Himalayan Nature has established Nepal’s first bird observatory – Kosi Bird Observatory and field education center (26º46’57.85”N, 087º08’21.81”E) north of Koshi Tappu Wildlife Reserve, a Ramsar Site and well-known migration flyway for Palearctic migrant birds. It lies at the base of the Churia foothills in the plains as the Koshi River erupts through the narrow gorges.
For the first time in the country, Himalayan Nature now manages Nepal’s own rings and is geared up towards making a national ringing scheme for the country. In addition to being a valuable way of finding out about the populations, life-cycles and migration strategies of birds, ringing has added a great value for raising public awareness for bird conservation.
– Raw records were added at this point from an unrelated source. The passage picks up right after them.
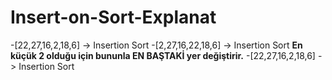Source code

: # Insert-on-Sort-Explanat

 -[22,27,16,2,18,6] -> Insertion Sort
 -[2,27,16,22,18,6] -> Insertion Sort  **En küçük 2 olduğu için bununla EN BAŞTAKİ yer değiştirir.**
 -[22,27,16,2,18,6] -> Insertion Sort

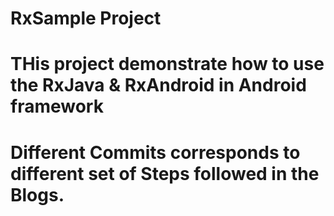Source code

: # RxSample Project
# THis project demonstrate how to use the RxJava & RxAndroid in Android framework
# Different Commits corresponds to different set of Steps followed in the Blogs.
Several MSc and BSc students have used the facility to conduct their research. KBO has also supported PhD scholars like Bhagawan Raj Dahal of Queensland University, Ashok Kumar Ram of Wildlife Institute of India and Janak Raj Khatiwada of Chinese Academy of Sciences. Several conservation education and awareness programs have been conducted from here by Bird Conservation Nepal, Biodiversity Conservation Society Nepal, Koshi Bird Society, Resources Himalaya, CSIRO (Australia) as well as Himalayan Nature itself. Currently, the centre has three resident staff.
There is a plan to have an information and community support centre in the future. KBO intends to involve local and national politicians and officials to visit the center to provide awareness and education on the importance of the ecosystems and the environment.